United States District Court, Fourth Circuit

May 29, 2013

MICHELLE LYNN GENOVESE et al.
v.
HARFORD HEALTH AND FITNES CLUB, INC. T/A THE ARENA CLUB et al.

MEMORANDUM

WILLIAM M. NICKERSON, Senior District Judge.

Pending is Defendants' Motion to Dismiss Plaintiffs' First Amended Complaint. ECF No. 14. The motion is fully briefed. Upon review of the pleadings and the applicable case law, the Court determines that no hearing is necessary, Local Rule 105.6, and that Plaintiffs' federal claims, Counts I, II, and III, will be dismissed and the remaining claims remanded to the state court.

I. FACTUAL AND PROCEDURAL BACKGROUND

Plaintiff Michelle Lynn Genovese was employed by Defendant Harford Health and Fitness Club, T/A The Arena Club (The Arena Club) from March 2010 to May 2011. Her last position at the Arena Club was that of Membership Representative and her supervisor was Defendant Kathy Wise, The Arena Club's Sales Manager. Although the Amended Complaint does not provide Plaintiff's age, her EEOC Charge attached to the Complaint, ECF No. 2-2, indicates that she was forty-five years old when her employment was terminated. Plaintiff was also pregnant at the time.

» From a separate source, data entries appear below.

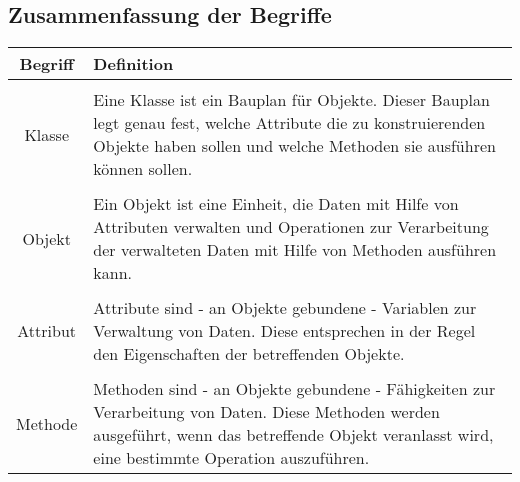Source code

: \documentclass[]{scrartcl}   %
\begin{document}
\subsection{Zusammenfassung der Begriffe}

\begin{table}[ht]
\centering
\begin{tabular}{c|p{10cm}}
	\\Begriff & Definition\\
	\hline
	
	\\Klasse & Eine Klasse ist ein Bauplan für Objekte. Dieser Bauplan legt genau fest, welche Attribute die zu konstruierenden Objekte haben sollen und welche Methoden sie ausführen können sollen.\\
	
	\\Objekt & Ein Objekt ist eine Einheit, die Daten mit Hilfe von Attributen verwalten und Operationen zur Verarbeitung der verwalteten Daten mit Hilfe von Methoden ausführen kann.\\

	\\Attribut & Attribute sind - an Objekte gebundene - Variablen zur Verwaltung von Daten. Diese entsprechen in der Regel den Eigenschaften der betreffenden Objekte.\\

	\\Methode & Methoden sind - an Objekte gebundene - Fähigkeiten zur Verarbeitung von Daten. Diese Methoden werden ausgeführt, wenn das betreffende Objekt veranlasst wird, eine bestimmte Operation auszuführen.\\
\end{tabular}
\end{table}

\newpage
\end{document}
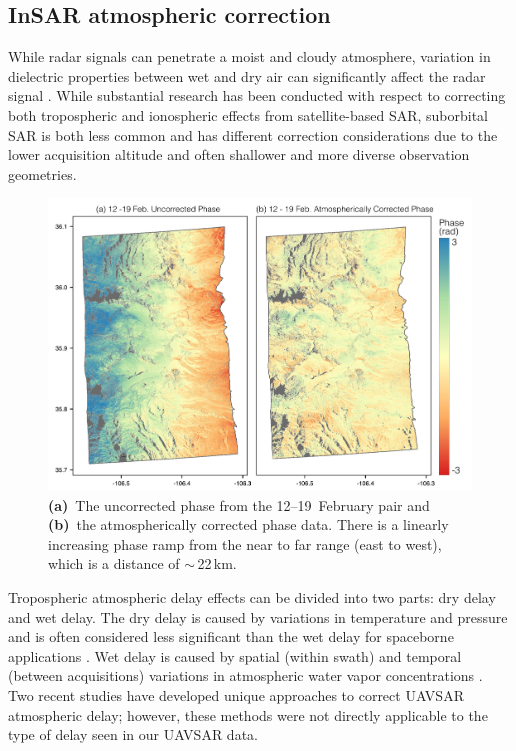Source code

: \hypertarget{ch3-methods-10}{\subsection{InSAR atmospheric correction}\label{ch3-methods-10}}



While radar signals can penetrate a moist and cloudy atmosphere, variation in dielectric properties between wet and dry air can significantly affect the radar signal \citep{ferrettiPermanentScatterersSAR2001}. While substantial research has been conducted with respect to correcting both tropospheric \citep{yuInterferometricSyntheticAperture2018} and ionospheric \citep{meyerPerformanceRequirementsIonospheric2011} effects from satellite-based SAR, suborbital SAR is both less common and has different correction considerations due to the lower acquisition altitude and often shallower and more diverse observation geometries.

\begin{figure}[t]
\centering
\includegraphics[width=14cm]{figures/ch3_figs/fig06.pdf}
\caption{\textbf{(a)}~The uncorrected phase from the 12--19~February pair and \textbf{(b)}~the atmospherically corrected phase data. There is a linearly increasing phase ramp from the near to far range (east to west), which is a distance of $\sim$\,22\,km.}
\end{figure}

Tropospheric atmospheric delay effects can be divided into two parts: dry delay and wet delay. The dry delay is caused by variations in temperature and pressure and is often considered less significant than the wet delay for spaceborne applications \citep{zebkerAtmosphericEffectsInterferometric1997}. Wet delay is caused by spatial (within swath) and temporal (between acquisitions) variations in atmospheric water vapor concentrations \citep{danklmayerAssessmentAtmosphericPropagation2009}. Two recent studies \citep{michaelidesPermafrostDynamicsObservatory2021,bekaertExploitingUAVSARComprehensive2018} have developed unique approaches to correct UAVSAR atmospheric delay; however, these methods were not directly applicable to the type of delay seen in our UAVSAR data.


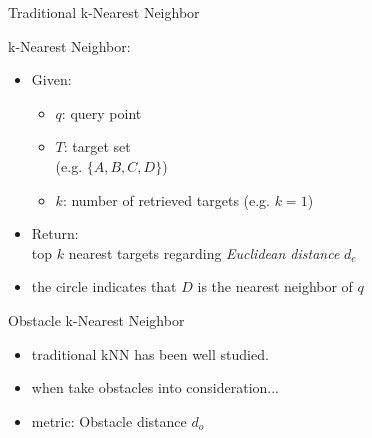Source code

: \begin{frame}{Traditional k-Nearest Neighbor}
\begin{minipage}{.5\textwidth}
\small k-Nearest Neighbor:
\begin{itemize}
    \item<1-> \small Given:
    \begin{itemize}
        \item<2-> \small $q$: query point
        \item<3-> \small $T$: target set\\\tiny(e.g. $\{A,B,C,D\}$)
        \item<4-> \small $k$: number of retrieved targets \tiny(e.g. $k=1$)
    \end{itemize}
    \item<5-> \small Return:\\top $k$ nearest targets regarding \textit{Euclidean distance} $d_e$
    \item<6-> \small the circle indicates that $D$ is the nearest neighbor of $q$
\end{itemize}
\end{minipage}%
\begin{minipage}{.5\textwidth}
\begin{adjustbox}{max totalsize={.9\textwidth}{.9\textheight}, right}

\end{adjustbox}
\end{minipage}
\end{frame}

\begin{frame}{Obstacle k-Nearest Neighbor}
\begin{minipage}{.5\textwidth}
\begin{itemize}
    \item \small traditional kNN has been well studied.
    \item \small when take obstacles into consideration...
    \item \small metric: Obstacle distance $d_o$
\end{itemize}
\end{minipage}%
\begin{minipage}{.5\textwidth}
\begin{adjustbox}{max totalsize={.9\textwidth}{.9\textheight}, right}
 {}
 {}
\end{adjustbox}
\end{minipage}
\end{frame}

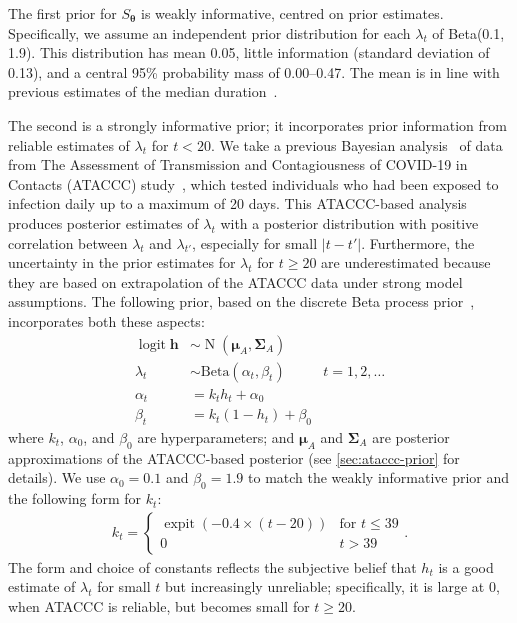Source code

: \documentclass[12pt]{article}
\def\dist{\sim}
\DeclareMathOperator{\logit}{logit}
\DeclareMathOperator{\MNorm}{N}
\DeclareMathOperator{\expit}{expit}
\newcommand\matr{\bm}
\renewcommand{\vec}[1]{\bm{#1}}
\begin{document}
The first prior for $S_{\vec{\theta}}$ is weakly informative, centred on prior estimates.
Specifically, we assume an independent prior distribution for each $\lambda_t$ of Beta(0.1, 1.9).
This distribution has mean 0.05, little information (standard deviation of 0.13), and a central 95\% probability mass of 0.00--0.47.
The mean is in line with previous estimates of the median duration~\citep{cevikShedding}.

The second is a strongly informative prior; it incorporates prior information from reliable estimates of $\lambda_t$ for $t < 20$.
We take a previous Bayesian analysis~\citep{blakeThesis} of data from The Assessment of Transmission and Contagiousness of COVID-19 in Contacts (ATACCC) study~\citep{hakkiOnset}, which tested individuals who had been exposed to infection daily up to a maximum of 20 days.
This ATACCC-based analysis produces posterior estimates of $\lambda_t$ with a posterior distribution with positive correlation between $\lambda_t$ and $\lambda_{t'}$, especially for small $|t-t'|$.
Furthermore, the uncertainty in the prior estimates for $\lambda_t$ for $t\geq20$ are underestimated because they are based on extrapolation of the ATACCC data under strong model assumptions.
The following prior, based on the discrete Beta process prior~\citep{ibrahimBayesian,sunStatisticala}, incorporates both these aspects:
\begin{align}
  \logit \vec{h} &\dist \MNorm(\vec{\mu}_A, \matr{\Sigma}_A) \\
  \lambda_t &\dist \text{Beta}(\alpha_t, \beta_t) &t = 1, 2, \dots \\
  \alpha_t &= k_t h_t + \alpha_0 \\
  \beta_t &= k_t (1 - h_t) + \beta_0
\end{align}
where $k_t$, $\alpha_0$, and $\beta_0$ are hyperparameters; and $\vec{\mu}_A$ and $\matr{\Sigma}_A$ are posterior approximations of the ATACCC-based posterior (see \cref{sec:ataccc-prior} for details).
We use $\alpha_0 = 0.1$ and $\beta_0 = 1.9$ to match the weakly informative prior and the following form for $k_t$:
\begin{align}
k_t = \begin{cases}
  \expit(-0.4 \times (t - 20)) &\text{for $t \leq 39$} \\
  0 &t > 39
\end{cases}.
\end{align}
The form and choice of constants reflects the subjective belief that $h_t$ is a good estimate of $\lambda_t$ for small $t$ but increasingly unreliable; specifically, it is large at 0, when ATACCC is reliable, but becomes small for $t \geq 20$.
\end{document}
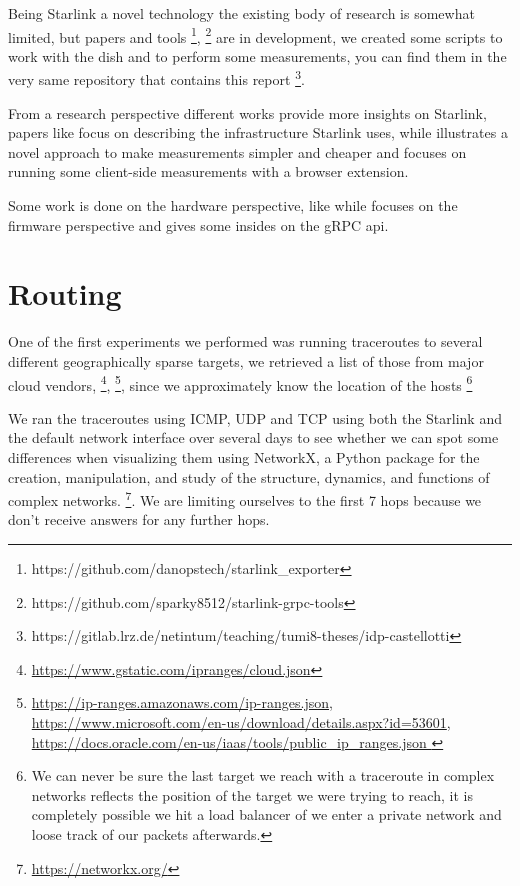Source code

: \documentclass[IN,11pt,twoside,openright,bachelor,english]{tumthesis}
\begin{document}
Being Starlink a novel technology the existing body of research is somewhat limited, but papers and tools \footnote{https://github.com/danopstech/starlink\_exporter}, \footnote{https://github.com/sparky8512/starlink-grpc-tools} are in development, we created some scripts to work with the dish and to perform some measurements, you can find them in the very same repository that contains this report \footnote{https://gitlab.lrz.de/netintum/teaching/tumi8-theses/idp-castellotti}.

From a research perspective different works provide more insights on Starlink, papers like \cite{pan2023measuring} focus on describing the infrastructure Starlink uses, while \cite{izhikevich2023democratizing} illustrates a novel approach to make measurements simpler and cheaper and \cite{browser-side} focuses on running some client-side measurements with a browser extension.

Some work is done on the hardware perspective, like \cite{glitching} while \cite{quarkslab} focuses on the firmware perspective and gives some insides on the gRPC api.

\section{Routing}


One of the first experiments we performed was running traceroutes to several different geographically sparse targets, we retrieved a list of those from major cloud vendors, \footnote{\url{ https://www.gstatic.com/ipranges/cloud.json}}, \footnote{\url{https://ip-ranges.amazonaws.com/ip-ranges.json}, \url{https://www.microsoft.com/en-us/download/details.aspx?id=53601}, \url{https://docs.oracle.com/en-us/iaas/tools/public_ip_ranges.json }}, since we approximately know the location of the hosts \footnote{We can never be sure the last target we reach with a traceroute in complex networks reflects the position of the target we were trying to reach, it is completely possible we hit a load balancer of we enter a private network and loose track of our packets afterwards.}

We ran the traceroutes using ICMP, UDP and TCP using both the Starlink and the default network interface over several days to see whether we can spot some differences when visualizing them using NetworkX, a Python package for the creation, manipulation, and study of the structure, dynamics, and functions of complex networks. \footnote{\url{https://networkx.org/}}. We are limiting ourselves to the first 7 hops because we don't receive answers for any further hops. 
\end{document}
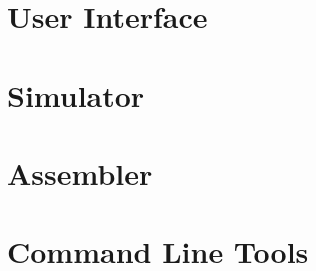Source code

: \documentclass[a4paper,twosided, 15pt]{book}
\begin{document}
    \chapter{User Interface}
        

    \chapter{Simulator}
        

    \chapter{Assembler}
        

    \chapter{Command Line Tools}
        

    \printindex
    \listoftables
\end{document}
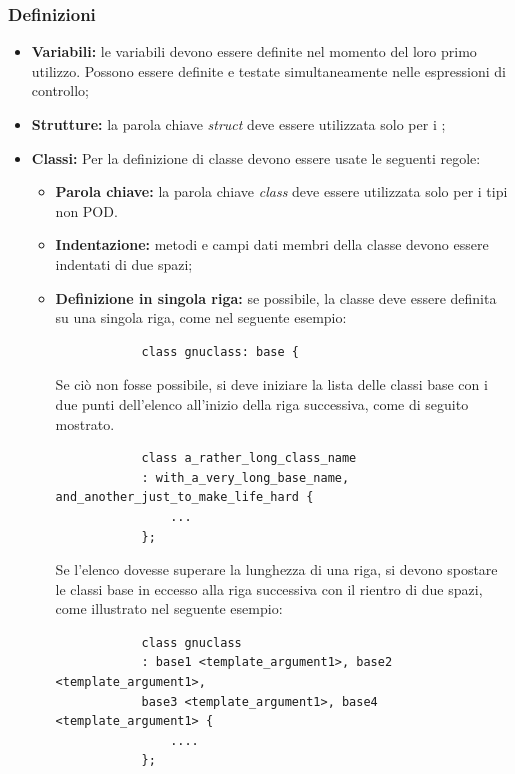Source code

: \documentclass[../NomeDocumento.tex]{subfiles}
\begin{document}
	\subsubsection{Definizioni}
	\begin{itemize}
		\item \textbf{Variabili:} le variabili devono essere definite nel momento del loro primo utilizzo. Possono essere definite e testate simultaneamente nelle espressioni di controllo;
		
		\item \textbf{Strutture:} la parola chiave \textit{struct} deve essere utilizzata solo per i ;
		
		\item \textbf{Classi:} Per la definizione di classe devono essere usate le seguenti regole:
		
		\begin{itemize}
			\item \textbf{Parola chiave:} la parola chiave \textit{class} deve essere utilizzata solo per i tipi non POD.
			\item \textbf{Indentazione:} metodi e campi dati membri della classe devono essere indentati di due spazi;
			\item \textbf{Definizione in singola riga:} se possibile, la classe deve essere definita su una singola riga, come nel seguente esempio:
			
			\begin{verbatim}
			class gnuclass: base {
			\end{verbatim}
			
			Se ciò non fosse possibile, si deve iniziare la lista delle classi base con i due punti dell'elenco all'inizio della riga successiva, come di seguito mostrato.
			
			\begin{verbatim}
			class a_rather_long_class_name
			: with_a_very_long_base_name, and_another_just_to_make_life_hard {
				...
			};
			\end{verbatim}
			
			Se l'elenco dovesse superare la lunghezza di una riga, si devono spostare le classi base in eccesso alla riga successiva con il rientro di due spazi, come illustrato nel seguente esempio:
			
			\begin{verbatim}
			class gnuclass
			: base1 <template_argument1>, base2 <template_argument1>,
			base3 <template_argument1>, base4 <template_argument1> {
				....
			};
			\end{verbatim}
		

\end{itemize}
\end{itemize}
\end{document}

The critical incident related to this action took place on May 18, 2011, when Defendant Wise conducted a "contentious and hostile" meeting of the Sales Team. When Plaintiff became upset and attempted to leave the meeting, she was told by Wise to sit down. Plaintiff complied. Plaintiff alleges, however, that another woman who was significantly younger than her and not pregnant was permitted to leave the meeting shortly before Plaintiff attempted to leave. Plaintiff's employment was terminated later that day for purported insubordination. Plaintiff suffered a miscarriage shortly thereafter, the cause of which she attributes to the emotional and physical stress caused by the May 18, 2011, meeting.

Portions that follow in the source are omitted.